The World Bank has revised up its 2025 forecast for the GCC countries in its mid-year revision forecasts, now seeing the UAE as expanding at 4.6% this year, compared with is earlier projection of 4.0%. The GCC as a whole is expected to see growth of 3.2% this year with the Bank citing a faster phasing out of OPEC+ production curbs than previously signposted alongside a robust performance in non-oil economies.
Elsewhere the changes are more bearish, as might have been expected given the eruption of trade and tariff wars since the last projections were released at the start of the year, and the general trend has been to revise economies’ outlooks down. Global growth is now forecast at 2.3%, down from 2.7% at the start of the year, with trade uncertainty cited as the primary reason for the weaker outlook. The US got a particularly harsh downgrade to growth of 1.4% this year, down from 2.8% in 2024 and from the earlier projection of 2.3% for this year. The White House pushed back against this narrative. The World Bank has not downgraded its China forecast, keeping it steady at 4.5% despite it coming under particular focus in terms of Trump tariffs. The World Bank reasons that the Chinese government still has monetary and fiscal space to support its economy. The 4.5% forecast back in January was already fairly bearish and is now in line with consensus projections.

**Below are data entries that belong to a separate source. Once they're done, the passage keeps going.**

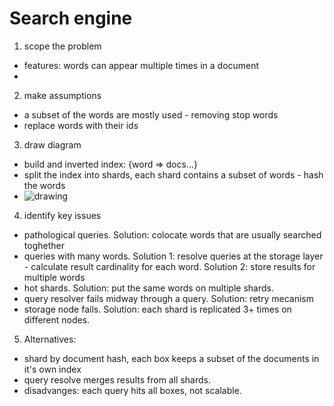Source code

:# Search engine

1. scope the problem
- features: words can appear multiple times in a document
-
2. make assumptions
- a subset of the words are mostly used - removing stop words
- replace words with their ids
3. draw diagram
- build and inverted index: {word => docs...}
- split the index into shards, each shard contains a subset of words - hash the words
- ![drawing](https://excalidraw.com/#json=5096733075832832,2ePHwlxT0_J-jt7tRD4sPQ)
4. identify key issues
- pathological queries. Solution: colocate words that are usually searched toghether
- queries with many words. Solution 1: resolve queries at the storage layer - calculate result cardinality for each word.
Solution 2: store results for multiple words
- hot shards. Solution: put the same words on multiple shards.
- query resolver fails midway through a query. Solution: retry mecanism
- storage node fails. Solution: each shard is replicated 3+ times on different nodes.
5. Alternatives:
- shard by document hash, each box keeps a subset of the documents in it's own index
- query resolve merges results from all shards.
- disadvanges: each query hits all boxes, not scalable.
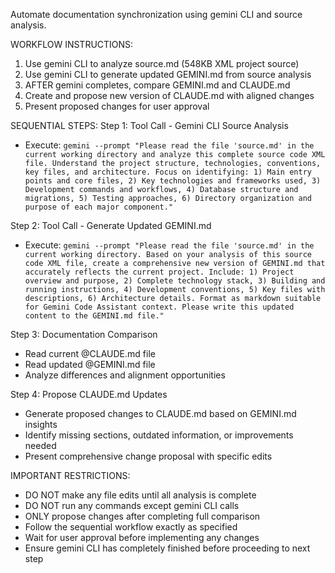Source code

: Automate documentation synchronization using gemini CLI and source analysis.

WORKFLOW INSTRUCTIONS:
1. Use gemini CLI to analyze source.md (548KB XML project source) 
2. Use gemini CLI to generate updated GEMINI.md from source analysis
3. AFTER gemini completes, compare GEMINI.md and CLAUDE.md
4. Create and propose new version of CLAUDE.md with aligned changes
5. Present proposed changes for user approval

SEQUENTIAL STEPS:
Step 1: Tool Call - Gemini CLI Source Analysis
- Execute: `gemini --prompt "Please read the file 'source.md' in the current working directory and analyze this complete source code XML file. Understand the project structure, technologies, conventions, key files, and architecture. Focus on identifying: 1) Main entry points and core files, 2) Key technologies and frameworks used, 3) Development commands and workflows, 4) Database structure and migrations, 5) Testing approaches, 6) Directory organization and purpose of each major component."`

Step 2: Tool Call - Generate Updated GEMINI.md
- Execute: `gemini --prompt "Please read the file 'source.md' in the current working directory. Based on your analysis of this source code XML file, create a comprehensive new version of GEMINI.md that accurately reflects the current project. Include: 1) Project overview and purpose, 2) Complete technology stack, 3) Building and running instructions, 4) Development conventions, 5) Key files with descriptions, 6) Architecture details. Format as markdown suitable for Gemini Code Assistant context. Please write this updated content to the GEMINI.md file."`

Step 3: Documentation Comparison
- Read current @CLAUDE.md file
- Read updated @GEMINI.md file  
- Analyze differences and alignment opportunities

Step 4: Propose CLAUDE.md Updates
- Generate proposed changes to CLAUDE.md based on GEMINI.md insights
- Identify missing sections, outdated information, or improvements needed
- Present comprehensive change proposal with specific edits

IMPORTANT RESTRICTIONS:
- DO NOT make any file edits until all analysis is complete
- DO NOT run any commands except gemini CLI calls
- ONLY propose changes after completing full comparison
- Follow the sequential workflow exactly as specified
- Wait for user approval before implementing any changes
- Ensure gemini CLI has completely finished before proceeding to next step
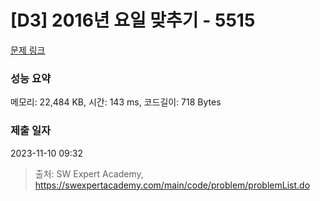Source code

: # [D3] 2016년 요일 맞추기 - 5515 

[문제 링크](https://swexpertacademy.com/main/code/problem/problemDetail.do?contestProbId=AWWOwecaFrIDFAV4) 

### 성능 요약

메모리: 22,484 KB, 시간: 143 ms, 코드길이: 718 Bytes

### 제출 일자

2023-11-10 09:32



> 출처: SW Expert Academy, https://swexpertacademy.com/main/code/problem/problemList.do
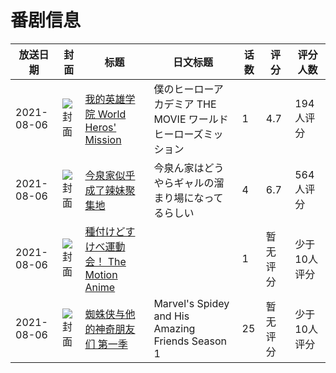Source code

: # 番剧信息

|放送日期|封面|标题|日文标题|话数|评分|评分人数|
|---|---|---|---|---|---|---|
|2021-08-06|![封面](https://lain.bgm.tv/pic/cover/c/bc/ee/321117_z5e3f.jpg)|[我的英雄学院 World Heros' Mission](https://bangumi.tv/subject/321117)|僕のヒーローアカデミア THE MOVIE ワールドヒーローズミッション|1|4.7|194人评分|
|2021-08-06|![封面](https://bangumi.tv/img/no_icon_subject.png)|[今泉家似乎成了辣妹聚集地](https://bangumi.tv/subject/333610)|今泉ん家はどうやらギャルの溜まり場になってるらしい|4|6.7|564人评分|
|2021-08-06|![封面](https://bangumi.tv/img/no_icon_subject.png)|[種付けどすけべ運動会！ The Motion Anime](https://bangumi.tv/subject/354292)||1|暂无评分|少于10人评分|
|2021-08-06|![封面](https://lain.bgm.tv/pic/cover/c/26/4f/430507_YY4UO.jpg)|[蜘蛛侠与他的神奇朋友们 第一季](https://bangumi.tv/subject/430507)|Marvel's Spidey and His Amazing Friends Season 1|25|暂无评分|少于10人评分|
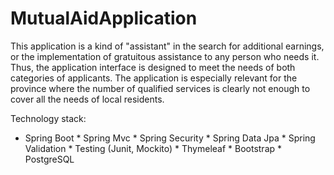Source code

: # MutualAidApplication

This application is a kind of "assistant" in the search for additional earnings, or the implementation of gratuitous assistance to any person who needs it. 
Thus, the application interface is designed to meet the needs of both categories of applicants. The application is especially relevant for the province where 
the number of qualified services is clearly not enough to cover all the needs of local residents.

Technology stack:
* Spring Boot * Spring Mvc * Spring Security * Spring Data Jpa * Spring Validation * Testing (Junit, Mockito) * Thymeleaf * Bootstrap * PostgreSQL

There has been some positive progress in the trade negotiations taking place between the US and China in London, with officials agreeing on a plan to implement the agreement previously reached in Geneva but which broke down with accusations from either side that the other had been reneging on the deal. Officials will now take this provisional plan to Presidents Trump and Xi. Meanwhile an appeals court in the US ruled that the government’s tariffs could remain in play for now. All eyes will be watching the May CPI inflation print from the US later today to see to what degree tariffs are feeding through into hard price data already. The consensus prediction is for 2.5% y/y though there is a high degree of uncertainty around the trend at present, complicating the Federal Reserve’s decision-making process ahead of its next rate-setting committee meeting next week.
Labour market data out of the UK yesterday was weak, with a 109,000 fall in payrolled employee numbers in May, the largest monthly drop in five years and far worse than the predicted 20,000 decline. The April figure was revised to a drop of 55,000, from 33,000 on the initial print. The headline unemployment rate ticked up to 4.6% in the three months to May, from 4.5% previously. A large share of the decline in jobs was in retail & hospitality, suggesting that the hikes to the minimum wage and national insurance contributions from employers implemented from April are having a negative effect on headcount.